Penggunaan Lahan Lahan (land) adalah suatu lingkungan fisik yang meliputi tanah, iklim, relief, hidrologi dan vegetasi dimana faktor-faktor tersebut mempengaruhi potensi penggunaannya. Termasuk didalamnya adalah akibat-akibat kegiatan manusia, baik pada masa lalu maupun masa sekarang, seperti reklamasi daerah-daerah pantai, penebangan hutan dan factor-faktor yang merugikan seperti erosi dan akumulasi garam. Lahan secara umum adalah sebidang tanah yang dipandang sebagai ruang muka bumi yang diatasnya dapat dimanfaatkan untuk berbagai kepentingan manusia, dalam ukuran luas, yaitu ha, m2, tumbak, bahu dan lainnya (Wasis
22 2002).
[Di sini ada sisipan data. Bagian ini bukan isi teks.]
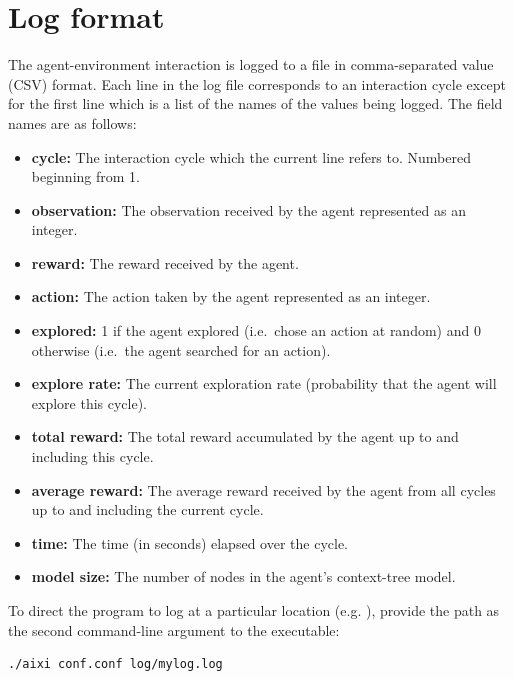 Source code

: \documentclass[a4paper,11pt]{article}
\begin{document}
\section{Log format}
The agent-environment interaction is logged to a file in comma-separated value (CSV) format. Each line in the log file corresponds to an interaction cycle except for the first line which is a list of the names of the values being logged. The field names are as follows:
\begin{itemize}
\item {\bf cycle:} The interaction cycle which the current line refers to. Numbered beginning from 1.

\item {\bf observation:} The observation received by the agent represented as an integer.

\item {\bf reward:} The reward received by the agent.

\item {\bf action:} The action taken by the agent represented as an integer.

\item {\bf explored:} 1 if the agent explored (i.e.~chose an action at random) and 0 otherwise (i.e.~the agent searched for an action).

\item {\bf explore rate:} The current exploration rate (probability that the agent will explore this cycle).

\item {\bf total reward:} The total reward accumulated by the agent up to and including this cycle.

\item {\bf average reward:} The average reward received by the agent from all cycles up to and including the current cycle.

\item {\bf time:} The time (in seconds) elapsed over the cycle.

\item {\bf model size:} The number of nodes in the agent's context-tree model.
\end{itemize}
To direct the program to log at a particular location (e.g. ), provide the path as the second command-line argument to the executable:
\begin{lstlisting}[frame=single]
./aixi conf.conf log/mylog.log
\end{lstlisting}
\end{document}

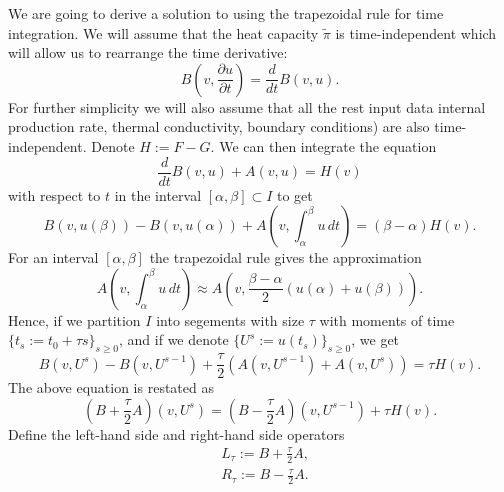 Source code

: \begin{discussion}
  \label{cmc/diffusion/discrete/transient/primal_weak_solve_trapezoidal-discussion}
  We are going to derive a solution to
  using the trapezoidal rule for time integration.
  We will assume that the heat capacity $\tilde{\pi}$ is time-independent which will
  allow us to rearrange the time derivative:
  \begin{equation}
    B(v, \frac{\partial u} {\partial t}) = \frac{d}{d t} B(v, u).
  \end{equation}
  For further simplicity we will also assume that all the rest input data
  internal production rate, thermal conductivity, boundary conditions)
  are also time-independent.
  Denote $H := F - G$.
  We can then integrate the equation
  \begin{equation}
    \frac{d}{d t} B(v, u) + A(v, u) = H(v)
  \end{equation}
  with respect to $t$ in the interval $[\alpha, \beta] \subset I$ to get
  \begin{equation}
    B(v, u(\beta)) - B(v, u(\alpha))
    + A(v, \int_\alpha^\beta u\, d t)
    = (\beta - \alpha) H(v).
  \end{equation}
  For an interval $[\alpha, \beta]$ the trapezoidal rule gives the approximation
  \begin{equation}
    A(v, \int_\alpha^\beta u\, d t)
    \approx A(v, \frac{\beta - \alpha}{2} (u(\alpha) + u(\beta))).
  \end{equation}
  Hence, if we partition $I$ into segements with size $\tau$ with moments of
  time $\{t_s := t_0 + \tau s\}_{s \geq 0}$, and if we denote
  $\{U^s := u(t_s)\}_{s \geq 0}$, we get
  \begin{equation}
    B(v, U^s) - B(v, U^{s - 1})
    + \frac{\tau}{2} (A(v, U^{s - 1}) + A(v, U^s))
    = \tau H(v).
  \end{equation}
  The above equation is restated as
  \begin{equation}
    (B + \frac{\tau}{2} A)(v, U^s)
    = (B - \frac{\tau}{2} A)(v, U^{s - 1}) + \tau H(v).
  \end{equation}
  Define the left-hand side and right-hand side operators
  \begin{subequations}
    \begin{alignat}{1}
      & L_\tau := B + \frac{\tau}{2} A, \\
      & R_\tau := B - \frac{\tau}{2} A.
    \end{alignat}

\end{subequations}
\end{discussion}
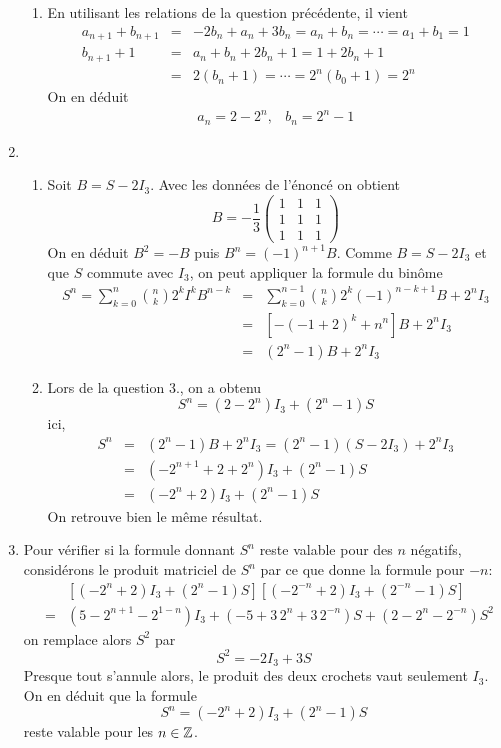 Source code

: \begin{enumerate}
\begin{enumerate}
\item En utilisant les relations de la question précédente, il vient
\begin{eqnarray*}
a_{n+1}+b_{n+1}&=&-2b_n+a_n+3b_n=a_n+b_n=\cdots=a_1+b_1=1 \\
b_{n+1}+1 &=& a_n+b_n+2b_n+1=1+2b_n+1\\
         &=& 2(b_n+1)=\cdots=2^{n}(b_0+1)=2^n
\end{eqnarray*}
On en déduit
\begin{eqnarray*}
 a_n=2-2^n,& b_n=2^n-1
\end{eqnarray*}
\end{enumerate}
\item \begin{enumerate}
 \item Soit $B=S-2I_3$. Avec les données de l'énoncé on obtient
\[
B=-\frac{1}{3}\left( \begin{array}{ccc}
1 & 1 & 1 \\
1 & 1 & 1 \\
1 & 1 & 1 
                       \end{array}\right) \]
On en déduit $B^2=-B$ puis $B^{n}=(-1)^{n+1}B$.\newline
Comme $B=S-2I_3$ et que $S$ commute avec $I_3$, on peut appliquer la formule du binôme
\begin{eqnarray*}
 S^n=\sum_{k=0}^{n}\binom{n}{k}2^kI^kB^{n-k} &=&
  \sum_{k=0}^{n-1}\binom{n}{k}2^k(-1)^{n-k+1}B+2^nI_3\\
&=&\left[ -(-1+2)^k+n^n\right]B+2^nI_3 \\
&=&(2^n-1)B+2^nI_3
\end{eqnarray*}
\item Lors de la question 3., on a obtenu
\[S^n=(2-2^n)I_3+(2^n-1)S\]
ici,
\begin{eqnarray*}
 S^n &=& (2^n-1)B+2^nI_3=(2^n-1)(S-2I_3)+2^nI_3\\
&=&(-2^{n+1}+2+2^n)I_3+(2^n-1)S\\
&=&(-2^n+2)I_3+(2^n-1)S
\end{eqnarray*}
On retrouve bien le même résultat.
\end{enumerate}
\item Pour vérifier si la formule donnant $S^n$ reste valable pour des $n$ négatifs, considérons le produit matriciel de $S^n$ par ce que donne la formule pour $-n$:
\begin{eqnarray*}
& & \left[ (-2^n+2)I_3 + (2^n-1)S\right] \left[ (-2^{-n}+2)I_3+(2^{-n}-1)S\right]\\
&=& (5-2^{n+1}-2^{1-n})I_3+(-5+3\,2^{n}+3\,2^{-n})S+(2-2^n-2^{-n})S^2
\end{eqnarray*}
on remplace alors $S^2$ par
\[S^2=-2I_3+3S\]
Presque tout s'annule alors, le produit des deux crochets vaut seulement $I_3$. On en déduit que la formule
\[S^n=(-2^n+2)I_3+(2^n-1)S\]
reste valable pour les $n\in \mathbb{Z}$. 
\end{enumerate}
Pengelolaan lahan misalnya akan mempunyai dampak-dampak langsung terhadap kesinambungan pertanian, keragaman hayati, lingkungan, perikanan di pedalaman dan di pantai, perkebunan dan produktifitas hutan alam, dan persediaan air. Di sini pola penggunaan lahan akan mencerminkan kegiatan manusia yang dapat memberikan perubahan secara cepat terhadap penggunaan lahan pada suatu wilayah. Menurut Widianto et al (2003). Salah satu fungsi agroforestri pada level bentang lahan (skala meso) yang sudah terbukti di berbagai tempat adalah kemampuannya untuk menjaga dan mempertahankan kelestarian sumber daya alam dan lingkungan, khususnya terhadap kesesuaian lahan. Beberapa dampak positif sistem agroforestri pada skala meso ini antara lain: (a) memelihara sifat fisik dan kesuburan tanah, (b) mempertahankan fungsi hidrologi kawasan, (c) mempertahankan cadangan karbon, (d) mengurangi emisi gas rumah kaca, dan (e) mempertahankan keanekaragaman hayati. Penggunaan lahan secara umum biasanya digunakan untuk tujuan evaluasi lahan secara kualitatif atau dalam survei tinjau seperti untuk kegiatan perkebunan, pertanian tanaman pangan atau kegiatan peternakan atau daerah untuk sarana rekreasi. Sedangkan penggunaan lahan secara khusus adalah tipe penggunaan lahan yang diperinci sesuai dengan syarat-syarat teknis untuk suatu lokasi dengan keadaan fisik dan sosial ekonomi tertentu, misalnya tanaman pangan tanah hujan, pengelolaan lahan dengan ternak atau usaha penanaman tanaman hanya untuk satu jenis tanaman atau beberapa jenis tanaman agroforestri. Tipe penggunaan lahan untuk tujuan multiguna atau lebih dari satu jenis tanaman dapat dibedakan juga menjadi tipe penggunaan lahan majemuk (multiple land utilization type) yaitu, penggunaan lahan dengan lebih dari satu jenis sekaligus, dimana masing-masing jenis memerlukan input, syarat-syarat dan memberikan hasil yang berbeda sebagai contoh daerah hutan produksi yang sekaligus digunakan untuk daerah rekreasi. Sebaliknya tipe penggunaan lahan majemuk (compound land utilization type) adalah penggunaan lahan dengan lebih dari satu jenis usaha budidaya, dimana penggunaan lahan yang berbeda akan dilakukan dalam waktu yang berbeda pula misalnya rotasi tanaman atau
23 penggunaan lahan dalam satuan waktu yang sama akan dilakukan penanaman secara bersamaan, misalnya sistem pertanian tumpangsari (Wiradisastra 2006). Berdasarkan uraian di atas maka, menurut penulis yang dimaksud dengan penggunaan lahan adalah segala bentuk campur tangan manusia yang dilakukan dengan menanam berbagai jenis tanaman baik secara monokultur maupun campuran, dan bersifat jangka pendek maupun jangka panjang sehingga menjadi ekosistem hutan sekunder dengan keanekaragaman hayati yang terbentuk.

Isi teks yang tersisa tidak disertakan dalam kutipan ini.